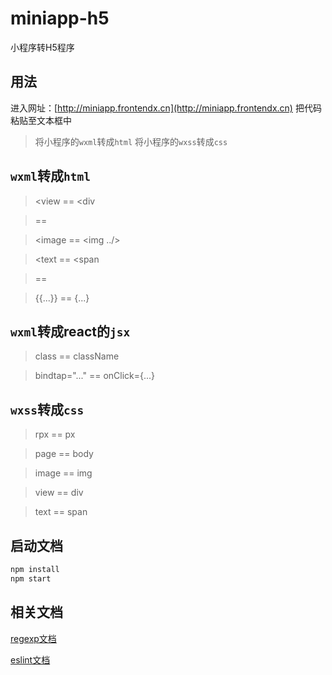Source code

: # miniapp-h5
小程序转H5程序


## 用法

进入网址：[http://miniapp.frontendx.cn](http://miniapp.frontendx.cn)
把代码粘贴至文本框中
> 将小程序的`wxml`转成`html`
> 将小程序的`wxss`转成`css`

## `wxml`转成`html`

> <view == <div
    
> </view> == </div>
    
 > <image == <img ../>
    
 > <text == <span
    
> </text> == </span>

> {{...}} == {...}

## `wxml`转成react的`jsx`

> class == className
    
> bindtap="..." == onClick={...}

## `wxss`转成`css`

> rpx == px

> page == body

> image == img

> view == div

> text == span

## 启动文档

```bash
npm install
npm start
```

## 相关文档
[regexp文档](https://developer.mozilla.org/zh-CN/docs/Web/JavaScript/Reference/Global_Objects/String/replace)

[eslint文档](https://cn.eslint.org/docs/4.0.0/rules/no-mixed-operators)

Requirement: Could you write all the entries out again exactly, but without their pictures?

Final answer:
Source code

: # miniapp-h5
小程序转H5程序


## 用法

进入网址：[http://miniapp.frontendx.cn](http://miniapp.frontendx.cn)
把代码粘贴至文本框中
> 将小程序的`wxml`转成`html`
> 将小程序的`wxss`转成`css`

## `wxml`转成`html`

> <view == <div
    
> </view> == </div>
    
 > <image == <img ../>
    
 > <text == <span
    
> </text> == </span>

> {{...}} == {...}

## `wxml`转成react的`jsx`

> class == className
    
> bindtap="..." == onClick={...}

## `wxss`转成`css`

> rpx == px

> page == body

> image == img

> view == div

> text == span

## 启动文档

```bash
npm install
npm start
```

## 相关文档
[regexp文档](https://developer.mozilla.org/zh-CN/docs/Web/JavaScript/Reference/Global_Objects/String/replace)

[eslint文档](https://cn.eslint.org/docs/4.0.0/rules/no-mixed-operators)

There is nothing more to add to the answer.